And he said that he had feelings for me. And that was about as far as the conversation went that day.
The next night, Robin stayed over at her in-laws, Phillip and Linda's, because she was scheduled to take Phillip to a doctor's appointment in the morning. Craig was at the house, too.
Did you and Craig have an intimate relationship that night? We did. Where was that? That was in Phillip and Linda's living room.
Where were Phillip and Linda? They were asleep. The relationship continued from that night forth.
Robin said Craig would call her, often using a cell phone a friend had gotten for him, to set up a rendezvous. They'd often meet at the hunting lodge Craig was crashing at after moving out on his girlfriend, Tina Williams.
How many times were we intimate? Probably about 20 times. A few weeks into the affair, Robin says she told her husband Carrie what was going on.
How did he find out and tell you about the affair?

I told him.

How did he act when you told him?

He was upset. He was very upset.

And he said that if I was going to have an affair,

he would have been with anybody else except his brother.

He was very upset about it being his brother.

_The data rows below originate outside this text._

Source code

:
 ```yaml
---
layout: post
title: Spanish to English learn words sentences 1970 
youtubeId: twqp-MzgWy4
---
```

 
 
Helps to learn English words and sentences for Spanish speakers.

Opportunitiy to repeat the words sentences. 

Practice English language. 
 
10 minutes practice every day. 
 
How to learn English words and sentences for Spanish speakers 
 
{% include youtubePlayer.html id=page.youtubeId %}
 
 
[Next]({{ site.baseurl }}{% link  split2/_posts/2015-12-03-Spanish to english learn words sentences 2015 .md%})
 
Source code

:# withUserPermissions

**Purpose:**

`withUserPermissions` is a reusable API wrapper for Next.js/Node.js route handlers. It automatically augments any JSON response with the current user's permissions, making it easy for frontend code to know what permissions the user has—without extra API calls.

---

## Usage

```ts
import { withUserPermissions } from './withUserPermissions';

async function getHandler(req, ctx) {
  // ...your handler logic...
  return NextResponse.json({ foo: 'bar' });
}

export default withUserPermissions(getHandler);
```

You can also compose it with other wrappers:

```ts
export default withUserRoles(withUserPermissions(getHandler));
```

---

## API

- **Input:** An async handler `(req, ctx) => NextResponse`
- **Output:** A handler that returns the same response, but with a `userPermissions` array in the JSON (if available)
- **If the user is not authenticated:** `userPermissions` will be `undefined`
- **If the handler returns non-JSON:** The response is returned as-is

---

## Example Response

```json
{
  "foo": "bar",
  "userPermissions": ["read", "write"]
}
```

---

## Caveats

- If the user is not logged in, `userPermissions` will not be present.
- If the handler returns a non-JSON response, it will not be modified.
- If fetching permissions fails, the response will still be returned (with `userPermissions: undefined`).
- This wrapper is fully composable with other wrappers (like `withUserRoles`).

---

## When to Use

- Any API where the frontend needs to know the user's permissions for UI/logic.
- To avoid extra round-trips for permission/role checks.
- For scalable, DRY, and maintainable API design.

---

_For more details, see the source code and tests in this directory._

And the prosecution asked Robin what did she see in her brother-in-law? Robin already had Carrie, who by all accounts was a devoted husband, doting father, and solid provider. Why would she step out on him with Craig, who the state portrayed as someone who didn't seem to want much out of life except time to hunt? Craig, who was out of work on disability and was squatting at a friend's hunting cabin.
How did you think your life was going to improve by engaging in this relationship with Craig? Well, at the time, I felt like Craig was giving me some attention and giving me some things that Carrie wasn't giving me. And at the time, I felt like that was where I needed to be was with Craig.
But what were Craig and Robin going to do when word got out to the family? Because word did get out to Craig and Carrie's father, Philip, and fast. Philip was very angry and upset with me.
And Philip Height wasn't going to take the destruction of his family and his family name lightly. Jurors would next hear from friends and colleagues of Philip's that when it came to the embarrassing relationship between his son and daughter-in-law, Philip was going to do anything he could to stop it.
He said, I'm going to take Craig out of the wheel. Coming up, word of a fight in the family.
Bad blood beginning to boil. His rage was still building up and he knew that if he was ever going to do something, now was the time.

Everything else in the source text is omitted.